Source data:
[Start of Attachment]
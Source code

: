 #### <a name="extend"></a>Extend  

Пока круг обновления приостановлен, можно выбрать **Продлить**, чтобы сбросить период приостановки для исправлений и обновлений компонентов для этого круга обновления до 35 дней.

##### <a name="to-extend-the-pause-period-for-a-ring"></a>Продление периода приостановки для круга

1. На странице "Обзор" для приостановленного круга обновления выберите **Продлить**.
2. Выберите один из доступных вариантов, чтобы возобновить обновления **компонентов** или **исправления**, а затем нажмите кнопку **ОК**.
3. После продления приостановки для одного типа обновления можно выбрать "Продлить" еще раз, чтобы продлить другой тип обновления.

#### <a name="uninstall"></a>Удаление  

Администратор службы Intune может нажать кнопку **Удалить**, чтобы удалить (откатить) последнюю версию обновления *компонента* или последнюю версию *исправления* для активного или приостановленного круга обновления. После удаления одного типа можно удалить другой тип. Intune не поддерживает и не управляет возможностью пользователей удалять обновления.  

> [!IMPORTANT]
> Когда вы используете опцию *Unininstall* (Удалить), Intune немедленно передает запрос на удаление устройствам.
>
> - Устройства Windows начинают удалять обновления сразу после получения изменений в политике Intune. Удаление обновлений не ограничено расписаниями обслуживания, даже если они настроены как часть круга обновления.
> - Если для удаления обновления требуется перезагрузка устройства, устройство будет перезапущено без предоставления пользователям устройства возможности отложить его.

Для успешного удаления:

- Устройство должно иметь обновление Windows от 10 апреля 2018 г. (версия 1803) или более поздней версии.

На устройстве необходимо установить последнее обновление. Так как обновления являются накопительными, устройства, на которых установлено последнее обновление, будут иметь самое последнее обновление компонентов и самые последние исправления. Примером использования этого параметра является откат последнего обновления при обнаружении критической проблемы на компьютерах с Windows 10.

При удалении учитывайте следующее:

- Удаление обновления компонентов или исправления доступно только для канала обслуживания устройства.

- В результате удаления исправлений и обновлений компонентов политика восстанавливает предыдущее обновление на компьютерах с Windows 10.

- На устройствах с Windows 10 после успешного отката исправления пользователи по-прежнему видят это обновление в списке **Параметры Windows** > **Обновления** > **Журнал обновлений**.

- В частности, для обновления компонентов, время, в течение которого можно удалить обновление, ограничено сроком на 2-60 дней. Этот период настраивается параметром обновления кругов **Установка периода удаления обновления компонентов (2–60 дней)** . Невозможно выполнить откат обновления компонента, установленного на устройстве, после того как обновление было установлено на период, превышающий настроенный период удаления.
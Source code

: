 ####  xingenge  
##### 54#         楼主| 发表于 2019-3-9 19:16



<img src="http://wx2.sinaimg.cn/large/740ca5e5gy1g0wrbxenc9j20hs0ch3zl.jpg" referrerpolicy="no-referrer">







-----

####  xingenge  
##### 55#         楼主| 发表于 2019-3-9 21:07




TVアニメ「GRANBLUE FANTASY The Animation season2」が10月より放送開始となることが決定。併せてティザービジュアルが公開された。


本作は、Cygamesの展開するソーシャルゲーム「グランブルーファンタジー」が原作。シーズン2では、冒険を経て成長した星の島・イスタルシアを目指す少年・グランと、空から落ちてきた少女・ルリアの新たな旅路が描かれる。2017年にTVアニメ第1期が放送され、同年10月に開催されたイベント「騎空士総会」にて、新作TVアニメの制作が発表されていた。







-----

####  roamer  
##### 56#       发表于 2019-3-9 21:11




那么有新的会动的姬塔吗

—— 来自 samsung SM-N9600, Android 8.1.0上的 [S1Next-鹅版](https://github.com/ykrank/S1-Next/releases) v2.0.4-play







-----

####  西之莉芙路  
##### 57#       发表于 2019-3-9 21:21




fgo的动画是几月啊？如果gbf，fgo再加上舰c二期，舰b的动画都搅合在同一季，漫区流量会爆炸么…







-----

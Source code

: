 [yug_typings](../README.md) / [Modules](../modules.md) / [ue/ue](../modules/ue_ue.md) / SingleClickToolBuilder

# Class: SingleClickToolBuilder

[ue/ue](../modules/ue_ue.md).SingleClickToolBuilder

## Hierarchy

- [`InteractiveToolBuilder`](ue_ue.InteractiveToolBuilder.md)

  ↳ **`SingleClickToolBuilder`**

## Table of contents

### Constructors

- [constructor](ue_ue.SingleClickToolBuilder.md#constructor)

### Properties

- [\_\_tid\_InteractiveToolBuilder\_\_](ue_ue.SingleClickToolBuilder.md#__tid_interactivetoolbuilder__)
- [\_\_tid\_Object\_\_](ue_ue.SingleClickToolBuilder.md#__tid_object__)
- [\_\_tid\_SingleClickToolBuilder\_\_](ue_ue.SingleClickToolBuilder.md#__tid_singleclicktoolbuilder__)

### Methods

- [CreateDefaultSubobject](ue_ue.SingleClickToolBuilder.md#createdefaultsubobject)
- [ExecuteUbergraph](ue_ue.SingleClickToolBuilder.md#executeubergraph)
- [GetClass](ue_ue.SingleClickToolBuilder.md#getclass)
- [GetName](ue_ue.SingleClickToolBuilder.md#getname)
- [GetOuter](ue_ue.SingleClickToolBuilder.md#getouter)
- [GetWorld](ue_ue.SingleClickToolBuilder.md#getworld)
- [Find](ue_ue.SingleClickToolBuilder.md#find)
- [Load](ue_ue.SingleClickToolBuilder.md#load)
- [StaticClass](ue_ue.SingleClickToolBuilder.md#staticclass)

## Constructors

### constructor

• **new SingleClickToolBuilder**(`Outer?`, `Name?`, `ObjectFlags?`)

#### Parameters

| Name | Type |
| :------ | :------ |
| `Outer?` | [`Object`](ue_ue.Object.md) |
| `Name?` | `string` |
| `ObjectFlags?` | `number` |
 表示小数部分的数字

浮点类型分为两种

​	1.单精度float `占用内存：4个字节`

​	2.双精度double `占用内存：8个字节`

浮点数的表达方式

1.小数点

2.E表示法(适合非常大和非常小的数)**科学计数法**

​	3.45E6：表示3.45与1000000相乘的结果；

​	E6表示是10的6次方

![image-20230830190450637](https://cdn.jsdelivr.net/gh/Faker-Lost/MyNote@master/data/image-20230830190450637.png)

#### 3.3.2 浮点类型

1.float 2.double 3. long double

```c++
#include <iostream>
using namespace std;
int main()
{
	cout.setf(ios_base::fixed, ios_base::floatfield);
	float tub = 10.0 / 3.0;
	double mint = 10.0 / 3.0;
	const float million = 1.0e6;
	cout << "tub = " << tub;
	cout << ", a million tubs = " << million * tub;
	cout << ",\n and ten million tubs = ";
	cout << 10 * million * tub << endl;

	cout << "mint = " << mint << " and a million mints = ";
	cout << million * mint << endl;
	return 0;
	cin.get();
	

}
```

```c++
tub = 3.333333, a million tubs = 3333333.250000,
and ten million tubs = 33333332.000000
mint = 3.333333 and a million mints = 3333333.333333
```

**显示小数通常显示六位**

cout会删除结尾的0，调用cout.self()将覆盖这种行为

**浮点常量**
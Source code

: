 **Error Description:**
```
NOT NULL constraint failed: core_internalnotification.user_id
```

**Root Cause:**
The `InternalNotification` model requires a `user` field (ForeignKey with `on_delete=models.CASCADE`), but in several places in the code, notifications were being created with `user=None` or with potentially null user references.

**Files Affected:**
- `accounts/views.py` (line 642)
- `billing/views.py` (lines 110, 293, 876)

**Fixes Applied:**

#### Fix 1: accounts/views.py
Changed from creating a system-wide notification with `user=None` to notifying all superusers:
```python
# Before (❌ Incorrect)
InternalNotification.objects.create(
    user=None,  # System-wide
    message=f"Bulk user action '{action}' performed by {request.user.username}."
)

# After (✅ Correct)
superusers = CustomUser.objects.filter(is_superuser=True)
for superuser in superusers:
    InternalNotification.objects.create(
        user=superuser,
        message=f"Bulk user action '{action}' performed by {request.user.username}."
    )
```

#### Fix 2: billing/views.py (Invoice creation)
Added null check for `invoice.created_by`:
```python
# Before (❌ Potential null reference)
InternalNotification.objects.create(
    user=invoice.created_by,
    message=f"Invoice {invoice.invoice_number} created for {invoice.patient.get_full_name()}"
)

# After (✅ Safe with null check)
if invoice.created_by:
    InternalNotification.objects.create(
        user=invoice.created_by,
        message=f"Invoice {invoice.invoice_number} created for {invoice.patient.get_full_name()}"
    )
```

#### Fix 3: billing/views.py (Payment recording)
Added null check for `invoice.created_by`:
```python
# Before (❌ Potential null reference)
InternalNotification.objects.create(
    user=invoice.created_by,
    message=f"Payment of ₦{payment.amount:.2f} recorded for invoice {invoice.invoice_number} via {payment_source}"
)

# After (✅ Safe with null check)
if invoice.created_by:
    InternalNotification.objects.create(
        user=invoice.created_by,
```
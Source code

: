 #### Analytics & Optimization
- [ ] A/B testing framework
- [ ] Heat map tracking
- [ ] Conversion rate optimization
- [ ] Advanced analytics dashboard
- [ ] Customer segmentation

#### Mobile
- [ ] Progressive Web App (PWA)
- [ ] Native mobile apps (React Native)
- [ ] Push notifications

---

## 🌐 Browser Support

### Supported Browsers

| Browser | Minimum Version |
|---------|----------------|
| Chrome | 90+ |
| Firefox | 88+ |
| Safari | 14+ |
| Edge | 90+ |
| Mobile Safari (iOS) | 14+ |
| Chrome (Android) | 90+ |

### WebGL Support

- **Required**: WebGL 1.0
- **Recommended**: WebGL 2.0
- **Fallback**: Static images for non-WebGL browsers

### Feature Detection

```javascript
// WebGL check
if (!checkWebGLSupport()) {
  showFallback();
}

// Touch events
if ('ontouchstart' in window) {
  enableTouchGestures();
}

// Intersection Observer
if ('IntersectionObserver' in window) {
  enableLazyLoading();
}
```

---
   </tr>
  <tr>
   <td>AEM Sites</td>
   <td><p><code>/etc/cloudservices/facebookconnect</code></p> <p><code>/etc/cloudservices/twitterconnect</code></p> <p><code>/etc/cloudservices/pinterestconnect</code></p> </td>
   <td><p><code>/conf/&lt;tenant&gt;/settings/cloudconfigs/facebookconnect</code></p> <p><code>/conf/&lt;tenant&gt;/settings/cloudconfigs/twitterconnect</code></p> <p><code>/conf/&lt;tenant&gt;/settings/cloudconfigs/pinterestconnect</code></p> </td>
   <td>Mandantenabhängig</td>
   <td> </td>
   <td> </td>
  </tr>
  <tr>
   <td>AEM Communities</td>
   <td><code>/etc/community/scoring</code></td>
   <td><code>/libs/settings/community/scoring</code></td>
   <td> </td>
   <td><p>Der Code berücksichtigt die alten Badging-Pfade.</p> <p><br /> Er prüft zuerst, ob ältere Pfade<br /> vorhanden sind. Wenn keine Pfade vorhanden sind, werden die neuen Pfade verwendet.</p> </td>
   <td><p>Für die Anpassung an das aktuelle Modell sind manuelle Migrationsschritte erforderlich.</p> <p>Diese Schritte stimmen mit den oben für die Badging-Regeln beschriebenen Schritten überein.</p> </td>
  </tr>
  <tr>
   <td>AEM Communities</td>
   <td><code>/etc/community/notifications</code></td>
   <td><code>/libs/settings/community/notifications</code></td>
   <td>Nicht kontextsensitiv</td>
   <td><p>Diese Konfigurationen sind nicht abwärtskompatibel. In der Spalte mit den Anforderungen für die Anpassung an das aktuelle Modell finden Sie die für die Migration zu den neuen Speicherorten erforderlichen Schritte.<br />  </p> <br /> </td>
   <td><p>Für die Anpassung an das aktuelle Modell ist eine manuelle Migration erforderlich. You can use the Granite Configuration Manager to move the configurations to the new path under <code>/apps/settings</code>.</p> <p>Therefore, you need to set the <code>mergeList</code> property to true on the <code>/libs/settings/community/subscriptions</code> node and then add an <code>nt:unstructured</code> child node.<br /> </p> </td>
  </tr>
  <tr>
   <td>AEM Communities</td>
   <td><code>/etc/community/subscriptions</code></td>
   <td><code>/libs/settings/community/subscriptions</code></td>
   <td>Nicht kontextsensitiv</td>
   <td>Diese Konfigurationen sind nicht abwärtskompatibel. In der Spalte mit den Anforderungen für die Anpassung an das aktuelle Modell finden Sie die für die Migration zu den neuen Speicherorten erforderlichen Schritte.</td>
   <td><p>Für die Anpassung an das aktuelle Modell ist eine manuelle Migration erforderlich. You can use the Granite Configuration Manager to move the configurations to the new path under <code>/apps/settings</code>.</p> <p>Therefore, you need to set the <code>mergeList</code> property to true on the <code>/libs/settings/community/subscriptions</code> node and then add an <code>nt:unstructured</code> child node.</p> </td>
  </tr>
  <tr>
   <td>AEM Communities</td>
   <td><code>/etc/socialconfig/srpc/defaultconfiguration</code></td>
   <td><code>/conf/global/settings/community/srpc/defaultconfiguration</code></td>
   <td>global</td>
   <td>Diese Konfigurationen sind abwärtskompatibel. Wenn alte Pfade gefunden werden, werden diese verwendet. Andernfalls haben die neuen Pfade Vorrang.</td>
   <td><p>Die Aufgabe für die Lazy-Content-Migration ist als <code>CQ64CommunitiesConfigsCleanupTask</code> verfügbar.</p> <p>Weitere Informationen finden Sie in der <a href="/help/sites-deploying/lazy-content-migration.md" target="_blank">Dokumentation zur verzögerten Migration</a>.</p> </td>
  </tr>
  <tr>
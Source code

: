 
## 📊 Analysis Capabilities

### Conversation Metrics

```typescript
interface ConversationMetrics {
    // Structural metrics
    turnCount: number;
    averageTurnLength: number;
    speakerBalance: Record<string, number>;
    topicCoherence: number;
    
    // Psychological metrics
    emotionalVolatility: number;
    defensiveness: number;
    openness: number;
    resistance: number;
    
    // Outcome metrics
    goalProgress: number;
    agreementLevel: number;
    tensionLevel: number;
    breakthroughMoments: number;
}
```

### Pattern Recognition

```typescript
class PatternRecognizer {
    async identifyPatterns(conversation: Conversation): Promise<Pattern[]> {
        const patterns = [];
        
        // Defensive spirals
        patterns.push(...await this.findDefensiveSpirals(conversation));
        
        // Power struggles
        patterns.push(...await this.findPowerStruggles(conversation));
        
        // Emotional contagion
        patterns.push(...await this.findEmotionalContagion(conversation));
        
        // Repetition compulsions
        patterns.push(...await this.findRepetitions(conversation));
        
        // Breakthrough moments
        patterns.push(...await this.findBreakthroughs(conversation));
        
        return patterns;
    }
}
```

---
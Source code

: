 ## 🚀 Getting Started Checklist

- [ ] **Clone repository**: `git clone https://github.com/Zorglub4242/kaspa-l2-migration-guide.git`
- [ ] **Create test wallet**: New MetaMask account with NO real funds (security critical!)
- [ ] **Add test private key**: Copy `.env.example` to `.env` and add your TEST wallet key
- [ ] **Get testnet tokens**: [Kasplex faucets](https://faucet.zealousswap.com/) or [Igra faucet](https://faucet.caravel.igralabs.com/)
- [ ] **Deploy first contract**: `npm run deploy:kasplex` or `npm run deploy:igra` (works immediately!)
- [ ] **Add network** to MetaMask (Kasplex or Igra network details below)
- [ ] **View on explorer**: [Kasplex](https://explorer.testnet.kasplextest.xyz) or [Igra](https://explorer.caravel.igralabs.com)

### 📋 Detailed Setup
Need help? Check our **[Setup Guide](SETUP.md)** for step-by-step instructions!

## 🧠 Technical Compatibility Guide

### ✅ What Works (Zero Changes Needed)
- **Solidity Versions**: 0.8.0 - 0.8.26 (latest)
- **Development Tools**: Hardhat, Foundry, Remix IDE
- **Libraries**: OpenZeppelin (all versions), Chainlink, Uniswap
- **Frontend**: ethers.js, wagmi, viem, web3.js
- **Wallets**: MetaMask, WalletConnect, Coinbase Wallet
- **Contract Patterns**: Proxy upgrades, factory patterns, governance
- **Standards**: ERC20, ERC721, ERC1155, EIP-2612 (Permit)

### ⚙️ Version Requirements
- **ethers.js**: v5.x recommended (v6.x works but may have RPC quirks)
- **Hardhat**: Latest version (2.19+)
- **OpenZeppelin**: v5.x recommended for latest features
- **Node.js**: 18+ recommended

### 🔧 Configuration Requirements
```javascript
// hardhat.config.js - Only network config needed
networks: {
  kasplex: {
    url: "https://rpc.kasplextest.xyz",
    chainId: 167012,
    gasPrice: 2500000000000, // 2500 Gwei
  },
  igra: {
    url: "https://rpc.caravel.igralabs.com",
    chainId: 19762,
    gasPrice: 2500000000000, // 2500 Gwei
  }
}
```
[End of Attachment]
*ABOUT THIS EXERCISE*
What is the number of lines in the records that contain "чтобы"? State that number alone.

*RESULT OF THE TASK*
4